星火ML词汇特征 [英] Spark ML Categorical Features
问题描述
我如何处理星火ML(不MLLib)分类数据?
虽然文档不是很清楚,好像是分类(如RandomForestClassifier,逻辑回归等)有一个featuresCol的说法,它指定的数据框功能列的名称,而labelCol的说法,它指定标记类的数据帧中的列的名称
How do I handle categorical data in Spark ML (not MLLib)? Though the documentation is not very clear, it seems that the classifier (e.g. RandomForestClassifier, LogisticRegression, etc) has a "featuresCol" argument, which specifies the name of the column of features in the dataframe, and a "labelCol" argument, which specifies the name of the column of labeled classes in the data frame.
显然,我想在我的prediction使用一个以上的功能,所以我尝试使用VectorAssembler把我所有的功能在featuresCol下单载体。然而,VectorAssembler只接受数字类型,布尔类型和载体类型(根据星火网站),所以我不能把串在我的特征向量。
Obviously I want to use more than one feature in my prediction, so I tried using the VectorAssembler to put all my features in a single vector under featuresCol. However, the VectorAssembler only accepts numeric types, boolean type, and vector type (according to the Spark website), so I can't put strings in my features vector.
我应该如何进行?
推荐答案
我只是想完成霍顿的答案。
I just wanted to complete Holden's answer.
由于星火1.4.0,MLLib还提供 OneHotEn codeR 功能。
Since Spark 1.4.0, MLLib also supplies OneHotEncoder feature.

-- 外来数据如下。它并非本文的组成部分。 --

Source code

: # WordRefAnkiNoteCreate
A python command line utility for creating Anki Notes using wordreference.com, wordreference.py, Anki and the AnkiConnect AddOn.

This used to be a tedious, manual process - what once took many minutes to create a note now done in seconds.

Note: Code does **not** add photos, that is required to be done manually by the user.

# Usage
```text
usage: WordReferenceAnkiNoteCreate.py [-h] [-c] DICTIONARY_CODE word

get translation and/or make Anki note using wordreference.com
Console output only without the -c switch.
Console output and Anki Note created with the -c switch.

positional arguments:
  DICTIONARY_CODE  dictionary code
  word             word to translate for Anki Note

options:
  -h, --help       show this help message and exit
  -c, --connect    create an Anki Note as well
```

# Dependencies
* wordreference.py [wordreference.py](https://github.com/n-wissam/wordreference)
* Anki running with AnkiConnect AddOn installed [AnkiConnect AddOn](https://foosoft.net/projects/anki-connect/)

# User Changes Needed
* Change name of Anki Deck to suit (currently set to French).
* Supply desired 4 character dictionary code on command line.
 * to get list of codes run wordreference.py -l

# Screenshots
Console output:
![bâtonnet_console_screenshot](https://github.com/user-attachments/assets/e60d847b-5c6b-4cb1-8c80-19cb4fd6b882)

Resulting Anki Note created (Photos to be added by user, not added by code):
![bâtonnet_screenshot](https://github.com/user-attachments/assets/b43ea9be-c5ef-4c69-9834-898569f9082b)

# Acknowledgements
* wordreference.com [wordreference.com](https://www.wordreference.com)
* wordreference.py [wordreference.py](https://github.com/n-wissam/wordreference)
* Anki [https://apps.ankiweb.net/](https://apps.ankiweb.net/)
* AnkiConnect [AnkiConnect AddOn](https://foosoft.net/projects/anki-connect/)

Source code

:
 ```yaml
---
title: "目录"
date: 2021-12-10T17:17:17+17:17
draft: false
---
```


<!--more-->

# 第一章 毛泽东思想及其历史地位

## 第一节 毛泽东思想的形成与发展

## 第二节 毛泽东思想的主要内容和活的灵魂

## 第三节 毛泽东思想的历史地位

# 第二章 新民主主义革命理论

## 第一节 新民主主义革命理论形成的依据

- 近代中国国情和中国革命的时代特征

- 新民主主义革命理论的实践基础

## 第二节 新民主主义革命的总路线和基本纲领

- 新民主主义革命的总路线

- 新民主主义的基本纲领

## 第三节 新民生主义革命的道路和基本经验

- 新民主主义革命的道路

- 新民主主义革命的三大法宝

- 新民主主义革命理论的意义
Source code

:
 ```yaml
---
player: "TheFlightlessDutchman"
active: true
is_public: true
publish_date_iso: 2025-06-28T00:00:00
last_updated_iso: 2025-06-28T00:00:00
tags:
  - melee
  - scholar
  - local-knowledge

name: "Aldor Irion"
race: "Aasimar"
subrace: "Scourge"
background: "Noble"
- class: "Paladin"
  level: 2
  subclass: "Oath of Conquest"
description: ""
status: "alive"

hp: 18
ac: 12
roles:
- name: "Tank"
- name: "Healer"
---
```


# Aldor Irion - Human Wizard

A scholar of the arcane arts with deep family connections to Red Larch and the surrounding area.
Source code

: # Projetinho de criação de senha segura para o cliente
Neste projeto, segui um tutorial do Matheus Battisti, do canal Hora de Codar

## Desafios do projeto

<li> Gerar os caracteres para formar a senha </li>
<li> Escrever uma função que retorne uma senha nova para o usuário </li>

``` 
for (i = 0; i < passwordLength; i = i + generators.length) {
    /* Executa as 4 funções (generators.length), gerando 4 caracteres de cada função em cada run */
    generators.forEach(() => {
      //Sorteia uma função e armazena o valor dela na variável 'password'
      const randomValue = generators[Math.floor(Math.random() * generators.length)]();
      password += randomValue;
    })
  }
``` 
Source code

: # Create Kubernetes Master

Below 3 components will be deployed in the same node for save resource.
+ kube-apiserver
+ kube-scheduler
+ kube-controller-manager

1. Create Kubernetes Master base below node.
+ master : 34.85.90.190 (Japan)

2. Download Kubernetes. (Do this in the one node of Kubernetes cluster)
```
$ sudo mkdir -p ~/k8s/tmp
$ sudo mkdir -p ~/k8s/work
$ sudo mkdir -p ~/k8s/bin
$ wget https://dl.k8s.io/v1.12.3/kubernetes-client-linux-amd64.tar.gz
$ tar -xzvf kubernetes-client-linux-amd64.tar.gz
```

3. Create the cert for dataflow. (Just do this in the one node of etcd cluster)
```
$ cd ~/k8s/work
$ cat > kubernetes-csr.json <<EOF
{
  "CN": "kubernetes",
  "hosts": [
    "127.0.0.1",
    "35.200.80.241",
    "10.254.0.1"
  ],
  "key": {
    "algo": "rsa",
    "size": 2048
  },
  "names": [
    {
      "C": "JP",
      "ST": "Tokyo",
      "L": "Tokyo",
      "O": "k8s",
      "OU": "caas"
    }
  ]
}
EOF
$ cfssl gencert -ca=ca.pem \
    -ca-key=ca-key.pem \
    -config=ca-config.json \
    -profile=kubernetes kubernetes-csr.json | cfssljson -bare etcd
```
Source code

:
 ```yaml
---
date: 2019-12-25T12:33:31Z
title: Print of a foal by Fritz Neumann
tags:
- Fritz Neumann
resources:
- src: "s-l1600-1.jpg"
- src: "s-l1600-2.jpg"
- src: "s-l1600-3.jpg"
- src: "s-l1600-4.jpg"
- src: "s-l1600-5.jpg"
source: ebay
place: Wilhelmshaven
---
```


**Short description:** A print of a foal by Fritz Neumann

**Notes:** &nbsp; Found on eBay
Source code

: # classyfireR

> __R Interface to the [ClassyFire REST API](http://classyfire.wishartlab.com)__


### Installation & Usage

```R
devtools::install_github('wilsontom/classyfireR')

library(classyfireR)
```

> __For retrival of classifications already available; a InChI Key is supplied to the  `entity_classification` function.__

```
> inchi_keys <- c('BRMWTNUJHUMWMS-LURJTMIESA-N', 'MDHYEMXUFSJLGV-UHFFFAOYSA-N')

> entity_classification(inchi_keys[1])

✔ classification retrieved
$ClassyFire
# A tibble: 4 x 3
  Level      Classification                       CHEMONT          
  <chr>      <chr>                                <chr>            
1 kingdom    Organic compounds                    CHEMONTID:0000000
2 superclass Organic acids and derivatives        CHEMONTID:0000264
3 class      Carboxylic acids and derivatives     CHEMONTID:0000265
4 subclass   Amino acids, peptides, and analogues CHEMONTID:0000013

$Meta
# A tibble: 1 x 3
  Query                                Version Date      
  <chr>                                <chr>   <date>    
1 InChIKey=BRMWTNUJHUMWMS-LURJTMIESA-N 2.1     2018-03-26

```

一热编码标签索引的列映射到二进制矢量的一列,至多单个一值。这种编码算法可以期待其连续特性,如Logistic回归,使用类别特征
One-hot encoding maps a column of label indices to a column of binary vectors, with at most a single one-value. This encoding allows algorithms which expect continuous features, such as Logistic Regression, to use categorical features
考虑以下数据框中:
val df = Seq((0, "a"),(1, "b"),(2, "c"),(3, "a"),(4, "a"),(5, "c")).toDF("id", "category")
第一步是创建与StringIndexer索引数据框:
The first step would be to create the indexed DataFrame with the StringIndexer:
import org.apache.spark.ml.feature.StringIndexer
val indexer = new StringIndexer().setInputCol("category").setOutputCol("categoryIndex").fit(df)
val indexed = indexer.transform(df)
您可以再带code中的 categoryIndex
与OneHotEn code:
You can then encode the categoryIndex
with OneHotEncode :
import org.apache.spark.ml.feature.OneHotEncoder
val encoder = new OneHotEncoder().setInputCol("categoryIndex").setOutputCol("categoryVec")
val encoded = encoder.transform(indexed)
encoded.select("id", "categoryVec").show
这篇关于星火ML词汇特征的文章就介绍到这了,希望我们推荐的答案对大家有所帮助,也希望大家多多支持IT屋!